═══ Supplied material ═══

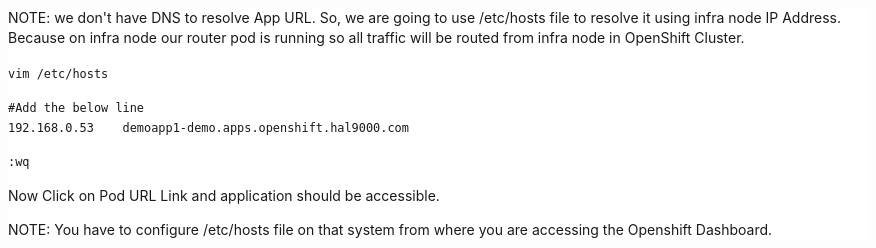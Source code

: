 NOTE: we don't have DNS to resolve App URL. So, we are going to use /etc/hosts file to resolve it using infra node IP Address. Because on infra node our router pod is running so all traffic will be routed from infra node in OpenShift Cluster. 

`vim /etc/hosts`

```
#Add the below line
192.168.0.53	demoapp1-demo.apps.openshift.hal9000.com
```

`:wq`

Now Click on Pod URL Link and application should be accessible. 

NOTE: You have to configure /etc/hosts file on that system from where you are accessing the Openshift Dashboard.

═══

Task instructions:
Filtering the entries above by the word "file", copy each line that matches.

Completed exercise:
: NOTE: we don't have DNS to resolve App URL. So, we are going to use /etc/hosts file to resolve it using infra node IP Address. Because on infra node our router pod is running so all traffic will be routed from infra node in OpenShift Cluster. 
NOTE: You have to configure /etc/hosts file on that system from where you are accessing the Openshift Dashboard.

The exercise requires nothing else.